Mercoledì 20 aprile, rientrati dalle vacanze di Pasqua, nella scuola dell’infanzia, della primaria e della secondaria di I grado dell’Istituto San Giuseppe di Firenze sono arrivati sette bambini/e e ragazzi/e provenienti dall’Ucraina.
E’ stata una sorpresa che ci ha molto interrogato: tutti siamo mossi da un desiderio di accoglienza e aiuto, ma il rischio è di far prevalere il nostro bisogno di far del “bene”, una sorta di buonismo alla fine sterile, non tenendo conto di chi realmente abbiamo di fronte, persone che, quantomeno spaesate, giustamente vogliono tornare al più presto nel loro Paese e nelle loro case.
I bambini e i ragazzi sono stati sicuramente più semplici e immediati di fronte ai nuovi arrivi.
Non appena abbiamo annunciato ai ragazzi più grandi che avremmo accolto alcuni loro coetanei ucraini, i nostri alunni hanno mostrato stupore ed un grande desiderio di accoglienza; così, subito, sono nate anche tante domande su come avrebbero potuto comunicare con loro, quanto sarebbero rimasti, quali libri avrebbero avuto, quanto avrebbero condiviso nelle ore insieme a scuola.
I ragazzi, consapevoli della tragedia della guerra, si sono mostrati desiderosi di coinvolgerli nelle dinamiche di classe e sono stati felici dell’arrivo di Anastasiia, la mediatrice culturale che ha permesso loro di superare la barriera della lingua e, quindi, di comunicare con i loro compagni ucraini. La collaborazione con Anastasiia è fondamentale anche per noi professori: con lei organizziamo le mattinate di lavoro con i ragazzi, provando a offrire strumenti che li aiutino e permettano loro di coltivare la voglia che hanno di imparare piccoli accenni di italiano per comunicare con noi e con gli altri ragazzi.
Il giorno in cui un bambino ucraino è entrato nella scuola dell’infanzia l’apprensione iniziale che avevamo nei suoi confronti è presto svanita: dal momento in cui ha varcato la soglia della scuola, esplorato i nuovi ambienti e incontrato i suoi futuri amici, i suoi occhi si sono illuminati e le sue espressioni di gioia sono diventate il mezzo, tutt’ora preferenziale, per esprimersi all’interno della nuova realtà. Ha dunque avuto anche lui la possibilità di far parte di uno spazio tutto da esplorare, un piccolo mondo a misura di bambino nel quale i suoi nuovi compagni lo hanno accolto come se fosse con loro da sempre. Tutti i bambini hanno presto colto l’occasione di raccontare in modo semplice, attraverso i loro gesti, le esperienze vissute all’interno della loro scuola rendendolo parte di essa in modo naturale.

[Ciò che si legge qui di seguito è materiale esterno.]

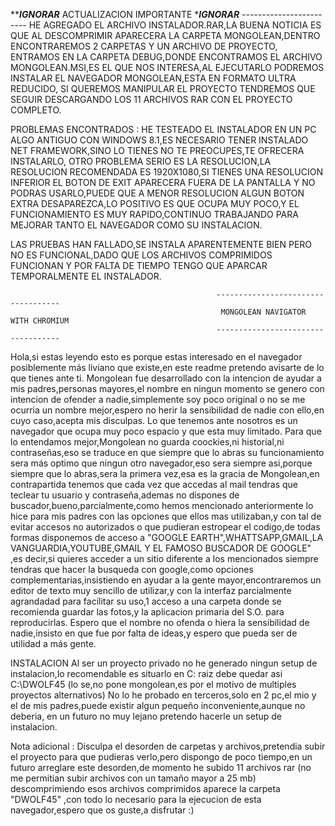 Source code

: *****IGNORAR***                                       ACTUALIZACION IMPORTANTE          ****IGNORAR***
                                                      ------------------------
HE AGREGADO EL ARCHIVO INSTALADOR.RAR,LA BUENA NOTICIA ES QUE AL DESCOMPRIMIR APARECERA LA CARPETA MONGOLEAN,DENTRO ENCONTRAREMOS 2 CARPETAS Y UN ARCHIVO DE PROYECTO,
ENTRAMOS EN LA CARPETA DEBUG,DONDE ENCONTRAMOS EL ARCHIVO MONGOLEAN.MSI,ES EL QUE NOS INTERESA,AL EJECUTARLO PODREMOS INSTALAR EL NAVEGADOR MONGOLEAN,ESTA EN FORMATO ULTRA REDUCIDO,
SI QUEREMOS MANIPULAR EL PROYECTO TENDREMOS QUE SEGUIR DESCARGANDO LOS 11 ARCHIVOS RAR CON EL PROYECTO COMPLETO.

PROBLEMAS ENCONTRADOS : HE TESTEADO EL INSTALADOR EN UN PC ALGO ANTIGUO CON WINDOWS 8.1,ES NECESARIO TENER INSTALADO NET FRAMEWORK,SINO LO TIENES NO TE PREOCUPES,TE OFRECERA INSTALARLO,
OTRO PROBLEMA SERIO ES LA RESOLUCION,LA RESOLUCION RECOMENDADA ES 1920X1080,SI TIENES UNA RESOLUCION INFERIOR EL BOTON DE EXIT APARECERA FUERA DE LA PANTALLA Y NO PODRAS USARLO,PUEDE QUE A MENOR RESOLUCION ALGUN BOTON EXTRA DESAPAREZCA,LO POSITIVO ES QUE OCUPA MUY POCO,Y EL FUNCIONAMIENTO ES MUY RAPIDO,CONTINUO TRABAJANDO PARA MEJORAR TANTO EL NAVEGADOR COMO SU INSTALACION.

LAS PRUEBAS HAN FALLADO,SE INSTALA APARENTEMENTE BIEN PERO NO ES FUNCIONAL,DADO QUE LOS ARCHIVOS COMPRIMIDOS FUNCIONAN Y POR FALTA DE TIEMPO TENGO QUE APARCAR TEMPORALMENTE EL INSTALADOR.
                                                      
                                                  
                                                  -----------------------------------
                                                   MONGOLEAN NAVIGATOR WITH CHROMIUM
                                                  -----------------------------------


Hola,si estas leyendo esto es porque estas interesado en el navegador posiblemente más liviano que existe,en este readme pretendo avisarte de lo que tienes ante ti.
Mongolean fue desarrollado con la intencion de ayudar a mis padres,personas mayores,el nombre en ningun momento se genero con intencion de ofender a nadie,simplemente
soy poco original o no se me ocurria un nombre mejor,espero no herir la sensibilidad de nadie con ello,en cuyo caso,acepta mis disculpas.
Lo que tenemos ante nosotros es un navegador que ocupa muy poco espacio y que esta muy limitado.
Para que lo entendamos mejor,Mongolean no guarda coockies,ni historial,ni contraseñas,eso se traduce en que siempre que lo abras su funcionamiento sera más optimo
que ningun otro navegador,eso sera siempre asi,porque siempre que lo abras,sera la primera vez,esa es la gracia de Mongolean,en contrapartida tenemos que
cada vez que accedas al mail tendras que teclear tu usuario y contraseña,ademas no dispones de buscador,bueno,parcialmente,como hemos mencionado anteriormente
lo hice para mis padres con las opciones que ellos mas utilizaban,y con tal de evitar accesos no autorizados o que pudieran estropear el codigo,de todas formas disponemos
de acceso a "GOOGLE EARTH",WHATTSAPP,GMAIL,LA VANGUARDIA,YOUTUBE,GMAIL Y EL FAMOSO BUSCADOR DE GOOGLE" ,es decir,si quieres acceder a un sitio diferente a los mencionados siempre
tendras que hacer la busqueda con google,como opciones complementarias,insistiendo en ayudar a la gente mayor,encontraremos un editor de texto muy sencillo de utilizar,y con la interfaz
parcialmente agrandadad para facilitar su uso,1 acceso a una carpeta donde se recomienda guardar las fotos,y la aplicacion primaria del S.O. para reproducirlas.
Espero que el nombre no ofenda o hiera la sensibilidad de nadie,insisto en que fue por falta de ideas,y espero que pueda ser de utilidad a más gente.

INSTALACION
Al ser un proyecto privado no he generado ningun setup de instalacion,lo recomendable es situarlo en C: raiz
debe quedar asi 
C:\DWOLF45
(lo se,no pone mongolean,es por el motivo de multiples proyectos alternativos)
No lo he probado en terceros,solo en 2 pc,el mio y el de mis padres,puede existir algun pequeño inconveniente,aunque no deberia,
en un futuro no muy lejano pretendo hacerle un setup de instalacion.

Nota adicional : Disculpa el desorden de carpetas y archivos,pretendia subir el proyecto para que pudieras verlo,pero dispongo de poco tiempo,en un futuro arreglare este desorden,de momento he subido 11 archivos rar (no me permitian subir archivos
con un tamaño mayor a 25 mb) descomprimiendo esos archivos comprimidos aparece la carpeta "DWOLF45" ,con todo lo necesario para la ejecucion de esta navegador,espero que os guste,a disfrutar :)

Due classi di scuola primaria ospitano tre bambine; l’aiuto di un’altra mediatrice culturale, Olga, è fondamentale per aiutarle ad inserirsi, a comunicare e insegnar loro l’italiano. Impariamo insieme e reciprocamente: la bambina che abbiamo accolto in quarta è molto brava nell’uso delle tecnologie, anzi ci ha insegnato come tradurre i Power Point in qualunque lingua con Ipad e come usare altri programmi di varia utilità. La musica è un forte collante con le amiche della classe così come l’arte e il gioco. Ha carattere e tanta voglia di imparare; ogni tanto guarda fuori della finestra e sogna di tornare alla normalità.
Come ha detto Papa Francesco in una sua omelia, «i bambini sono un segno. Segno di speranza, segno di vita, ma anche segno ‘diagnostico’ per capire lo stato di salute di una famiglia, di una società, del mondo intero».
La guerra dà origine a conflitti e insensate inimicizie tra gli uomini, ma questo non è ciò che accade tra i banchi di scuola.
Parlare di guerra a bambini, bambine o ragazzi e ragazze molto giovani significa anzitutto educarli ad un desiderio vero di pace, desiderio radicato nel cuore dell’uomo e nello sguardo di ragazzi che, con entusiasmo, condividono la loro realtà quotidiana.